___ Given data ___

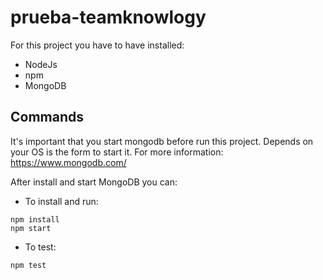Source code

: # prueba-teamknowlogy

For this project you have to have installed:

- NodeJs
- npm
- MongoDB

## Commands

It's important that you start mongodb before run this project. Depends on your OS is the form to start it. For more information: https://www.mongodb.com/

After install and start MongoDB you can:

- To install and run: 
```
npm install
npm start
```

- To test:
```
npm test
```
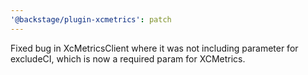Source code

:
 ```yaml
---
'@backstage/plugin-xcmetrics': patch
---
```


Fixed bug in XcMetricsClient where it was not including parameter for excludeCI, which is now a required param for XCMetrics.
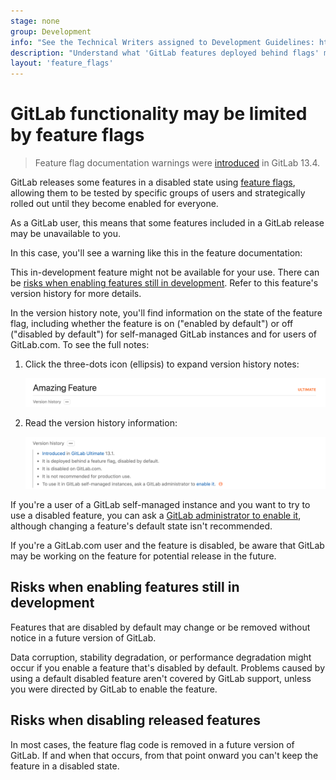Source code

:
 ```yaml
---
stage: none
group: Development
info: "See the Technical Writers assigned to Development Guidelines: https://about.gitlab.com/handbook/engineering/ux/technical-writing/#assignments-to-development-guidelines"
description: "Understand what 'GitLab features deployed behind flags' means."
layout: 'feature_flags'
---
```


# GitLab functionality may be limited by feature flags

> Feature flag documentation warnings were [introduced](https://gitlab.com/gitlab-org/gitlab/-/issues/227806) in GitLab 13.4.

GitLab releases some features in a disabled state using [feature flags](../development/feature_flags/index.md),
allowing them to be tested by specific groups of users and strategically
rolled out until they become enabled for everyone.

As a GitLab user, this means that some features included in a GitLab release
may be unavailable to you.

In this case, you'll see a warning like this in the feature documentation:

This in-development feature might not be available for your use. There can be
[risks when enabling features still in development](#risks-when-enabling-features-still-in-development).
Refer to this feature's version history for more details.

In the version history note, you'll find information on the state of the
feature flag, including whether the feature is on ("enabled by default") or
off ("disabled by default") for self-managed GitLab instances and for users of
GitLab.com. To see the full notes:

1. Click the three-dots icon (ellipsis) to expand version history notes:

   ![Version history note with FF information](img/version_history_notes_collapsed_v13_2.png)

1. Read the version history information:

   ![Version history note with FF information](img/feature_flags_history_note_info_v13_2.png)

If you're a user of a GitLab self-managed instance and you want to try to use a
disabled feature, you can ask a [GitLab administrator to enable it](../administration/feature_flags.md),
although changing a feature's default state isn't recommended.

If you're a GitLab.com user and the feature is disabled, be aware that GitLab may
be working on the feature for potential release in the future.

## Risks when enabling features still in development

Features that are disabled by default may change or be removed without notice in a future version of GitLab.

Data corruption, stability degradation, or performance degradation might occur if
you enable a feature that's disabled by default. Problems caused by using a default
disabled feature aren't covered by GitLab support, unless you were directed by GitLab
to enable the feature.

## Risks when disabling released features

In most cases, the feature flag code is removed in a future version of GitLab.
If and when that occurs, from that point onward you can't keep the feature in a disabled state.
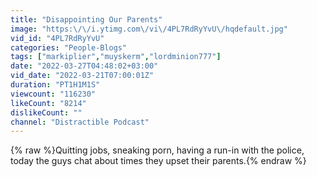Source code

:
 ```yaml
---
title: "Disappointing Our Parents"
image: "https:\/\/i.ytimg.com\/vi\/4PL7RdRyYvU\/hqdefault.jpg"
vid_id: "4PL7RdRyYvU"
categories: "People-Blogs"
tags: ["markiplier","muyskerm","lordminion777"]
date: "2022-03-27T04:48:02+03:00"
vid_date: "2022-03-21T07:00:01Z"
duration: "PT1H1M1S"
viewcount: "116230"
likeCount: "8214"
dislikeCount: ""
channel: "Distractible Podcast"
---
```

{% raw %}Quitting jobs, sneaking porn, having a run-in with the police, today the guys chat about times they upset their parents.{% endraw %}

___

What is being asked.
Give back the material exactly as written, from its first line to the line that contains "may be unavailable to you.", and leave out the pictures.

Task result.
Source code

: # prueba-teamknowlogy

For this project you have to have installed:

- NodeJs
- npm
- MongoDB

## Commands

It's important that you start mongodb before run this project. Depends on your OS is the form to start it. For more information: https://www.mongodb.com/

After install and start MongoDB you can:

- To install and run: 
```
npm install
npm start
```

- To test:
```
npm test
```
Source code

:
 ```yaml
---
'@backstage/plugin-xcmetrics': patch
---
```


Fixed bug in XcMetricsClient where it was not including parameter for excludeCI, which is now a required param for XCMetrics.
Source code

:
 ```yaml
---
stage: none
group: Development
info: "See the Technical Writers assigned to Development Guidelines: https://about.gitlab.com/handbook/engineering/ux/technical-writing/#assignments-to-development-guidelines"
description: "Understand what 'GitLab features deployed behind flags' means."
layout: 'feature_flags'
---
```


# GitLab functionality may be limited by feature flags

> Feature flag documentation warnings were [introduced](https://gitlab.com/gitlab-org/gitlab/-/issues/227806) in GitLab 13.4.

GitLab releases some features in a disabled state using [feature flags](../development/feature_flags/index.md),
allowing them to be tested by specific groups of users and strategically
rolled out until they become enabled for everyone.

As a GitLab user, this means that some features included in a GitLab release
may be unavailable to you.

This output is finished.